#### Task prompt
How many lines in the entries below contain the string "home"? Reply with the number only.

#### Given data
=-=-=-=-=
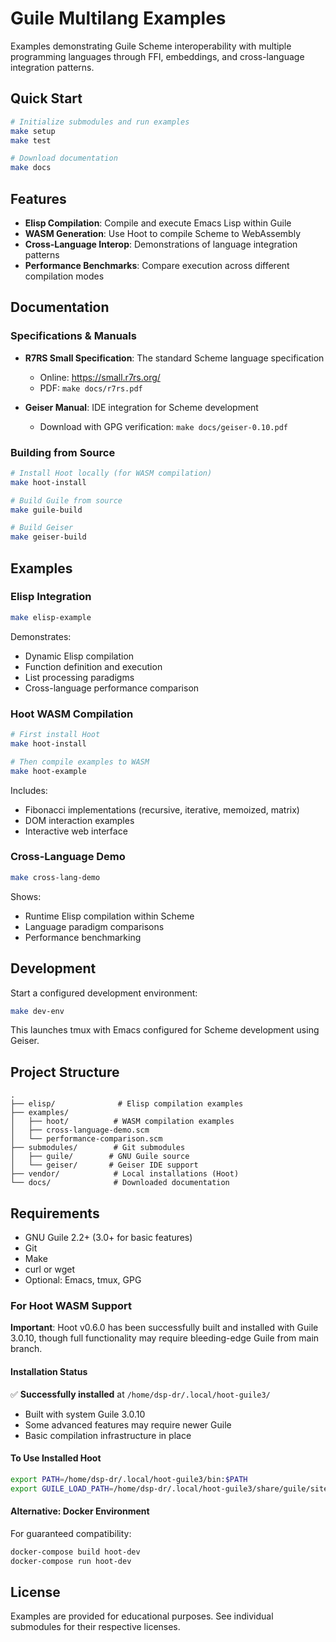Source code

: # Guile Multilang Examples

Examples demonstrating Guile Scheme interoperability with multiple programming languages through FFI, embeddings, and cross-language integration patterns.

## Quick Start

```bash
# Initialize submodules and run examples
make setup
make test

# Download documentation
make docs
```

## Features

- **Elisp Compilation**: Compile and execute Emacs Lisp within Guile
- **WASM Generation**: Use Hoot to compile Scheme to WebAssembly
- **Cross-Language Interop**: Demonstrations of language integration patterns
- **Performance Benchmarks**: Compare execution across different compilation modes

## Documentation

### Specifications & Manuals

- **R7RS Small Specification**: The standard Scheme language specification
  - Online: https://small.r7rs.org/
  - PDF: `make docs/r7rs.pdf`
  
- **Geiser Manual**: IDE integration for Scheme development
  - Download with GPG verification: `make docs/geiser-0.10.pdf`

### Building from Source

```bash
# Install Hoot locally (for WASM compilation)
make hoot-install

# Build Guile from source
make guile-build

# Build Geiser
make geiser-build
```

## Examples

### Elisp Integration

```bash
make elisp-example
```

Demonstrates:
- Dynamic Elisp compilation
- Function definition and execution
- List processing paradigms
- Cross-language performance comparison

### Hoot WASM Compilation

```bash
# First install Hoot
make hoot-install

# Then compile examples to WASM
make hoot-example
```

Includes:
- Fibonacci implementations (recursive, iterative, memoized, matrix)
- DOM interaction examples
- Interactive web interface

### Cross-Language Demo

```bash
make cross-lang-demo
```

Shows:
- Runtime Elisp compilation within Scheme
- Language paradigm comparisons
- Performance benchmarking

## Development

Start a configured development environment:

```bash
make dev-env
```

This launches tmux with Emacs configured for Scheme development using Geiser.

## Project Structure

```
.
├── elisp/              # Elisp compilation examples
├── examples/           
│   ├── hoot/          # WASM compilation examples
│   ├── cross-language-demo.scm
│   └── performance-comparison.scm
├── submodules/        # Git submodules
│   ├── guile/        # GNU Guile source
│   └── geiser/       # Geiser IDE support
├── vendor/            # Local installations (Hoot)
└── docs/              # Downloaded documentation
```

## Requirements

- GNU Guile 2.2+ (3.0+ for basic features)
- Git
- Make  
- curl or wget
- Optional: Emacs, tmux, GPG

### For Hoot WASM Support

**Important**: Hoot v0.6.0 has been successfully built and installed with Guile 3.0.10, though full functionality may require bleeding-edge Guile from main branch.

#### Installation Status
✅ **Successfully installed** at `/home/dsp-dr/.local/hoot-guile3/`
- Built with system Guile 3.0.10
- Some advanced features may require newer Guile
- Basic compilation infrastructure in place

#### To Use Installed Hoot
```bash
export PATH=/home/dsp-dr/.local/hoot-guile3/bin:$PATH
export GUILE_LOAD_PATH=/home/dsp-dr/.local/hoot-guile3/share/guile/site/3.0:$GUILE_LOAD_PATH
```

#### Alternative: Docker Environment
For guaranteed compatibility:
```bash
docker-compose build hoot-dev
docker-compose run hoot-dev
```

## License

Examples are provided for educational purposes. See individual submodules for their respective licenses.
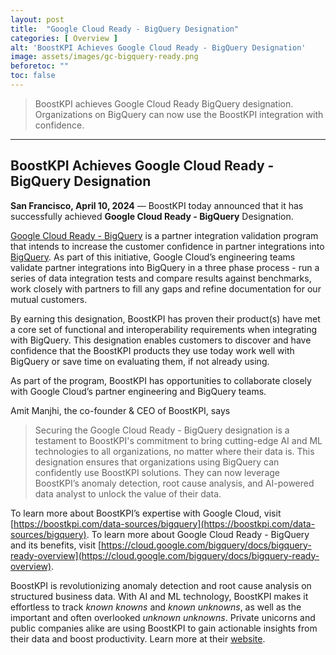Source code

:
 ```yaml
---
layout: post
title:  "Google Cloud Ready - BigQuery Designation"
categories: [ Overview ]
alt: 'BoostKPI Achieves Google Cloud Ready - BigQuery Designation'
image: assets/images/gc-bigquery-ready.png
beforetoc: ""
toc: false
---
```

> BoostKPI achieves Google Cloud Ready BigQuery designation. Organizations on BigQuery can now use the BoostKPI integration with confidence.

---
## BoostKPI Achieves Google Cloud Ready - BigQuery Designation  

**San Francisco, April 10, 2024** — BoostKPI today announced that it has successfully achieved **Google Cloud Ready - BigQuery** Designation.

[Google Cloud Ready - BigQuery](https://cloud.google.com/bigquery/docs/bigquery-ready-overview) is a partner integration validation program  that intends to increase the customer confidence in partner integrations into [BigQuery](https://cloud.google.com/bigquery). As part of this initiative, Google Cloud’s engineering teams validate partner integrations into BigQuery in a three phase process -  run a series of data integration tests and compare results against benchmarks, work closely with partners to fill any gaps and refine documentation for our mutual customers.

By earning this designation, BoostKPI has proven their product(s) have met a core set of functional and interoperability requirements when integrating with BigQuery.  This designation enables customers to discover and have confidence that the BoostKPI products they use today work well with BigQuery or save time on evaluating them, if not already using.

As part of the program, BoostKPI has opportunities to collaborate closely with Google Cloud’s partner engineering and BigQuery teams.

Amit Manjhi, the co-founder & CEO of BoostKPI, says
 > Securing the Google Cloud Ready - BigQuery designation is a testament to BoostKPI's commitment to bring cutting-edge AI and ML technologies to all organizations, no matter where their data is. This designation ensures that organizations using BigQuery can confidently use BoostKPI solutions. They can now leverage BoostKPI’s anomaly detection, root cause analysis, and AI-powered data analyst to unlock the value of their data.

To learn more about BoostKPI’s expertise with Google Cloud, visit [https://boostkpi.com/data-sources/bigquery](https://boostkpi.com/data-sources/bigquery). To learn more about Google Cloud Ready - BigQuery and its benefits, visit [https://cloud.google.com/bigquery/docs/bigquery-ready-overview](https://cloud.google.com/bigquery/docs/bigquery-ready-overview).

BoostKPI is revolutionizing anomaly detection and root cause analysis on structured business data. With AI and ML technology, BoostKPI makes it effortless to track *known knowns* and *known unknowns*, as well as the important and often overlooked *unknown unknowns*. Private unicorns and public companies alike are using BoostKPI to gain actionable insights from their data and boost productivity.  Learn more at their [website](https://boostkpi.com).
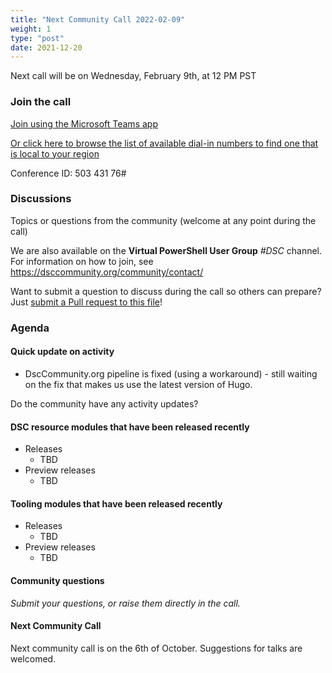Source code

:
 ```yaml
---
title: "Next Community Call 2022-02-09"
weight: 1
type: "post"
date: 2021-12-20
---
```


Next call will be on Wednesday, February 9th, at 12 PM PST

### Join the call

[Join using the Microsoft Teams app](https://teams.microsoft.com/l/meetup-join/19%3ameeting_OTc2YThjZGQtNWE4Yi00NDQyLTk5NTktYWIwYjdhMGZjNDRl%40thread.v2/0?context=%7b%22Tid%22%3a%2272f988bf-86f1-41af-91ab-2d7cd011db47%22%2c%22Oid%22%3a%222fd83437-7fe6-4ee4-a109-828a19cb7bff%22%7d)

[Or click here to browse the list of available dial-in numbers to find one that is local to your region](https://dialin.teams.microsoft.com/8551f4c1-bea3-441a-8738-69aa517a91c5?id=50343176)

Conference ID:
503 431 76#

### Discussions

Topics or questions from the community (welcome at any point during the call)

We are also available on the **Virtual PowerShell User Group** _#DSC_ channel.
For information on how to join, see https://dsccommunity.org/community/contact/

Want to submit a question to discuss during the call so others can prepare?
Just [submit a Pull request to this file](https://github.com/dsccommunity/dsccommunity.org/edit/master/content/community_calls/next_call.en.md)!

### Agenda

#### Quick update on activity

- DscCommunity.org pipeline is fixed (using a workaround) - still waiting
  on the fix that makes us use the latest version of Hugo.

Do the community have any activity updates?

#### DSC resource modules that have been released recently

- Releases
  - TBD
- Preview releases
  - TBD

#### Tooling modules that have been released recently

- Releases
  - TBD
- Preview releases
  - TBD

#### Community questions

_Submit your questions, or raise them directly in the call._

#### Next Community Call

Next community call is on the 6th of October.
Suggestions for talks are welcomed.
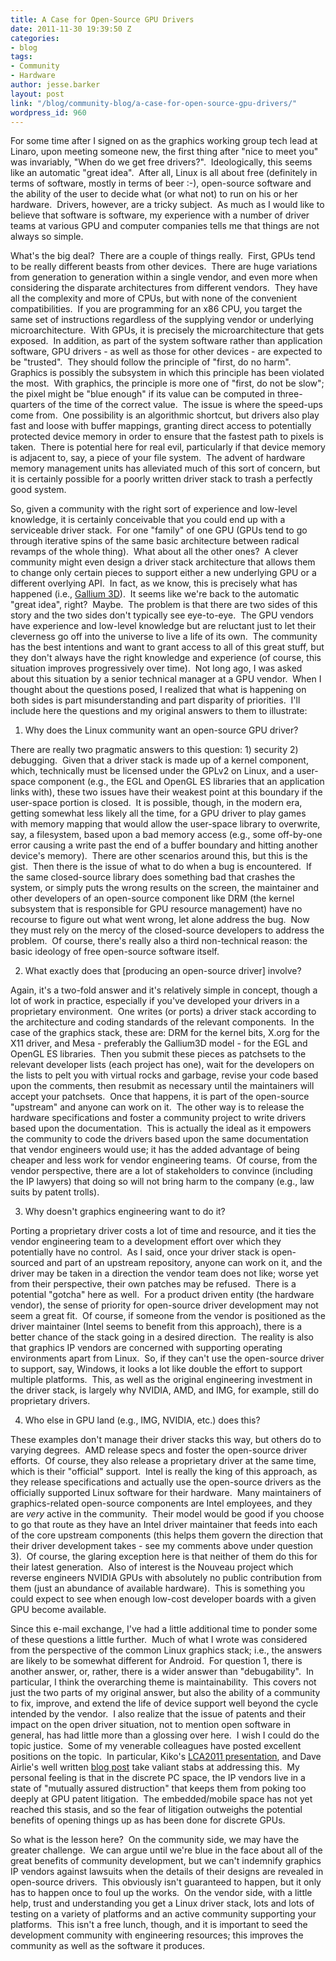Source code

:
 ```yaml
---
title: A Case for Open-Source GPU Drivers
date: 2011-11-30 19:39:50 Z
categories:
- blog
tags:
- Community
- Hardware
author: jesse.barker
layout: post
link: "/blog/community-blog/a-case-for-open-source-gpu-drivers/"
wordpress_id: 960
---
```


For some time after I signed on as the graphics working group tech lead at Linaro, upon meeting someone new, the first thing after "nice to meet you" was invariably, "When do we get free drivers?".  Ideologically, this seems like an automatic "great idea".  After all, Linux is all about free (definitely in terms of software, mostly in terms of beer :-), open-source software and the ability of the user to decide what (or what not) to run on his or her hardware.  Drivers, however, are a tricky subject.  As much as I would like to believe that software is software, my experience with a number of driver teams at various GPU and computer companies tells me that things are not always so simple.

What's the big deal?  There are a couple of things really.  First, GPUs tend to be really different beasts from other devices.  There are huge variations from generation to generation within a single vendor, and even more when considering the disparate architectures from different vendors.  They have all the complexity and more of CPUs, but with none of the convenient compatibilities.  If you are programming for an x86 CPU, you target the same set of instructions regardless of the supplying vendor or underlying microarchitecture.  With GPUs, it is precisely the microarchitecture that gets exposed.  In addition, as part of the system software rather than application software, GPU drivers - as well as those for other devices - are expected to be "trusted".  They should follow the principle of "first, do no harm".  Graphics is possibly the subsystem in which this principle has been violated the most.  With graphics, the principle is more one of "first, do not be slow"; the pixel might be "blue enough" if its value can be computed in three-quarters of the time of the correct value.  The issue is where the speed-ups come from.  One possibility is an algorithmic shortcut, but drivers also play fast and loose with buffer mappings, granting direct access to potentially protected device memory in order to ensure that the fastest path to pixels is taken.  There is potential here for real evil, particularly if that device memory is adjacent to, say, a piece of your file system.  The advent of hardware memory management units has alleviated much of this sort of concern, but it is certainly possible for a poorly written driver stack to trash a perfectly good system.

So, given a community with the right sort of experience and low-level knowledge, it is certainly conceivable that you could end up with a serviceable driver stack.  For one "family" of one GPU (GPUs tend to go through iterative spins of the same basic architecture between radical revamps of the whole thing).  What about all the other ones?  A clever community might even design a driver stack architecture that allows them to change only certain pieces to support either a new underlying GPU or a different overlying API.  In fact, as we know, this is precisely what has happened (i.e., [Gallium 3D](http://www.freedesktop.org/wiki/Software/gallium)).  It seems like we're back to the automatic "great idea", right?  Maybe.  The problem is that there are two sides of this story and the two sides don't typically see eye-to-eye.  The GPU vendors have experience and low-level knowledge but are reluctant just to let their cleverness go off into the universe to live a life of its own.  The community has the best intentions and want to grant access to all of this great stuff, but they don't always have the right knowledge and experience (of course, this situation improves progressively over time).  Not long ago, I was asked about this situation by a senior technical manager at a GPU vendor.  When I thought about the questions posed, I realized that what is happening on both sides is part misunderstanding and part disparity of priorities.  I'll include here the questions and my original answers to them to illustrate:

1. Why does the Linux community want an open-source GPU driver?

There are really two pragmatic answers to this question: 1) security 2) debugging.  Given that a driver stack is made up of a kernel component, which, technically must be licensed under the GPLv2 on Linux, and a user-space component (e.g., the EGL and OpenGL ES libraries that an application links with), these two issues have their weakest point at this boundary if the user-space portion is closed.  It is possible, though, in the modern era, getting somewhat less likely all the time, for a GPU driver to play games with memory mapping that would allow the user-space library to overwrite, say, a filesystem, based upon a bad memory access (e.g., some off-by-one error causing a write past the end of a buffer boundary and hitting another device's memory).  There are other scenarios around this, but this is the gist.  Then there is the issue of what to do when a bug is encountered.  If the same closed-source library does something bad that crashes the system, or simply puts the wrong results on the screen, the maintainer and other developers of an open-source component like DRM (the kernel subsystem that is responsible for GPU resource management) have no recourse to figure out what went wrong, let alone address the bug.  Now they must rely on the mercy of the closed-source developers to address the problem.  Of course, there's really also a third non-technical reason: the basic ideology of free open-source software itself.

2. What exactly does that [producing an open-source driver] involve?

Again, it's a two-fold answer and it's relatively simple in concept, though a lot of work in practice, especially if you've developed your drivers in a proprietary environment.  One writes (or ports) a driver stack according to the architecture and coding standards of the relevant components.  In the case of the graphics stack, these are: DRM for the kernel bits, X.org for the X11 driver, and Mesa - preferably the Gallium3D model - for the EGL and OpenGL ES libraries.  Then you submit these pieces as patchsets to the relevant developer lists (each project has one), wait for the developers on the lists to pelt you with virtual rocks and garbage, revise your code based upon the comments, then resubmit as necessary until the maintainers will accept your patchsets.  Once that happens, it is part of the open-source "upstream" and anyone can work on it.  The other way is to release the hardware specifications and foster a community project to write drivers based upon the documentation.  This is actually the ideal as it empowers the community to code the drivers based upon the same documentation that vendor engineers would use; it has the added advantage of being cheaper and less work for vendor engineering teams.  Of course, from the vendor perspective, there are a lot of stakeholders to convince (including the IP lawyers) that doing so will not bring harm to the company (e.g., law suits by patent trolls).

3. Why doesn't graphics engineering want to do it?

Porting a proprietary driver costs a lot of time and resource, and it ties the vendor engineering team to a development effort over which they potentially have no control.  As I said, once your driver stack is open-sourced and part of an upstream repository, anyone can work on it, and the driver may be taken in a direction the vendor team does not like; worse yet from their perspective, their own patches may be refused.  There is a potential "gotcha" here as well.  For a product driven entity (the hardware vendor), the sense of priority for open-source driver development may not seem a great fit.  Of course, if someone from the vendor is positioned as the driver maintainer (Intel seems to benefit from this approach), there is a better chance of the stack going in a desired direction.  The reality is also that graphics IP vendors are concerned with supporting operating environments apart from Linux.  So, if they can't use the open-source driver to support, say, Windows, it looks a lot like double the effort to support multiple platforms.  This, as well as the original engineering investment in the driver stack, is largely why NVIDIA, AMD, and IMG, for example, still do proprietary drivers.

4. Who else in GPU land (e.g., IMG, NVIDIA, etc.) does this?

These examples don't manage their driver stacks this way, but others do to varying degrees.  AMD release specs and foster the open-source driver efforts.  Of course, they also release a proprietary driver at the same time, which is their "official" support.  Intel is really the king of this approach, as they release specifications and actually use the open-source drivers as the officially supported Linux software for their hardware.  Many maintainers of graphics-related open-source components are Intel employees, and they are _very_ active in the community.  Their model would be good if you choose to go that route as they have an Intel driver maintainer that feeds into each of the core upstream components (this helps them govern the direction that their driver development takes - see my comments above under question 3).  Of course, the glaring exception here is that neither of them do this for their latest generation.  Also of interest is the Nouveau project which reverse engineers NVIDIA GPUs with absolutely no public contribution from them (just an abundance of available hardware).  This is something you could expect to see when enough low-cost developer boards with a given GPU become available.

Since this e-mail exchange, I've had a little additional time to ponder some of these questions a little further.  Much of what I wrote was considered from the perspective of the common Linux graphics stack; i.e., the answers are likely to be somewhat different for Android.  For question 1, there is another answer, or, rather, there is a wider answer than "debugability".  In particular, I think the overarching theme is maintainability.  This covers not just the two parts of my original answer, but also the ability of a community to fix, improve, and extend the life of device support well beyond the cycle intended by the vendor.  I also realize that the issue of patents and their impact on the open driver situation, not to mention open software in general, has had little more than a glossing over here.  I wish I could do the topic justice.  Some of my venerable colleagues have posted excellent positions on the topic.  In particular, Kiko's [LCA2011 presentation](https://wiki.linaro.org/ChristianReis), and Dave Airlie's well written [blog post](http://airlied.livejournal.com/73337.html) take valiant stabs at addressing this.  My personal feeling is that in the discrete PC space, the IP vendors live in a state of "mutually assured distruction" that keeps them from poking too deeply at GPU patent litigation.  The embedded/mobile space has not yet reached this stasis, and so the fear of litigation outweighs the potential benefits of opening things up as has been done for discrete GPUs.

So what is the lesson here?  On the community side, we may have the greater challenge.  We can argue until we're blue in the face about all of the great benefits of community development, but we can't indemnify graphics IP vendors against lawsuits when the details of their designs are revealed in open-source drivers.  This obviously isn't guaranteed to happen, but it only has to happen once to foul up the works.  On the vendor side, with a little help, trust and understanding you get a Linux driver stack, lots and lots of testing on a variety of platforms and an active community supporting your platforms.  This isn't a free lunch, though, and it is important to seed the development community with engineering resources; this improves the community as well as the software it produces.

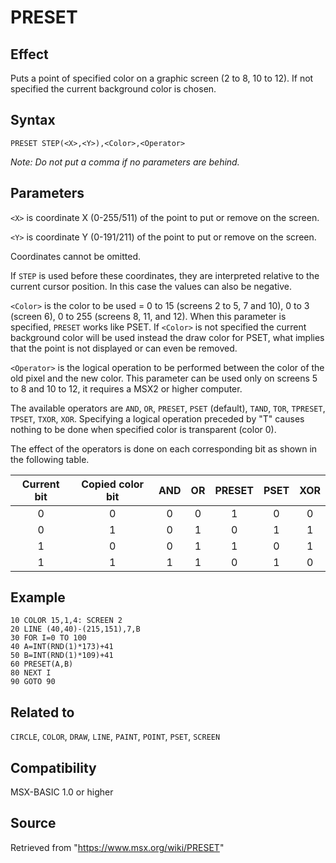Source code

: # PRESET

## Effect

Puts a point of specified color on a graphic screen (2 to 8, 10 to 12). If not specified the current background color is chosen.

## Syntax

`PRESET STEP(<X>,<Y>),<Color>,<Operator>`

_Note: Do not put a comma if no parameters are behind._

## Parameters

`<X>` is coordinate X (0-255/511) of the point to put or remove on the screen.

`<Y>` is coordinate Y (0-191/211) of the point to put or remove on the screen.

Coordinates cannot be omitted.

If `STEP` is used before these coordinates, they are interpreted relative to the current cursor position. In this case the values can also be negative.

`<Color>` is the color to be used = 0 to 15 (screens 2 to 5, 7 and 10), 0 to 3 (screen 6), 0 to 255 (screens 8, 11, and 12). When this parameter is specified, `PRESET` works like PSET. If `<Color>` is not specified the current background color will be used instead the draw color for PSET, what implies that the point is not displayed or can even be removed.

`<Operator>` is the logical operation to be performed between the color of the old pixel and the new color. This parameter can be used only on screens 5 to 8 and 10 to 12, it requires a MSX2 or higher computer.

The available operators are `AND`, `OR`, `PRESET`, `PSET` (default), `TAND`, `TOR`, `TPRESET`, `TPSET`, `TXOR`, `XOR`. Specifying a logical operation preceded by "T" causes nothing to be done when specified color is transparent (color 0).

The effect of the operators is done on each corresponding bit as shown in the following table.

|Current bit|Copied color bit|AND|OR|PRESET|PSET|XOR|
|:-:|:-:|:-:|:-:|:-:|:-:|:-:|
|0|0|0|0|1|0|0|
|0|1|0|1|0|1|1|
|1|0|0|1|1|0|1|
|1|1|1|1|0|1|0|

## Example

```basic
10 COLOR 15,1,4: SCREEN 2
20 LINE (40,40)-(215,151),7,B
30 FOR I=0 TO 100
40 A=INT(RND(1)*173)+41
50 B=INT(RND(1)*109)+41
60 PRESET(A,B)
80 NEXT I
90 GOTO 90
```

## Related to

`CIRCLE`, `COLOR`, `DRAW`, `LINE`, `PAINT`, `POINT`, `PSET`, `SCREEN`

## Compatibility

MSX-BASIC 1.0 or higher

## Source

Retrieved from "https://www.msx.org/wiki/PRESET"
=-=-=-=-=
#### Expected answer
3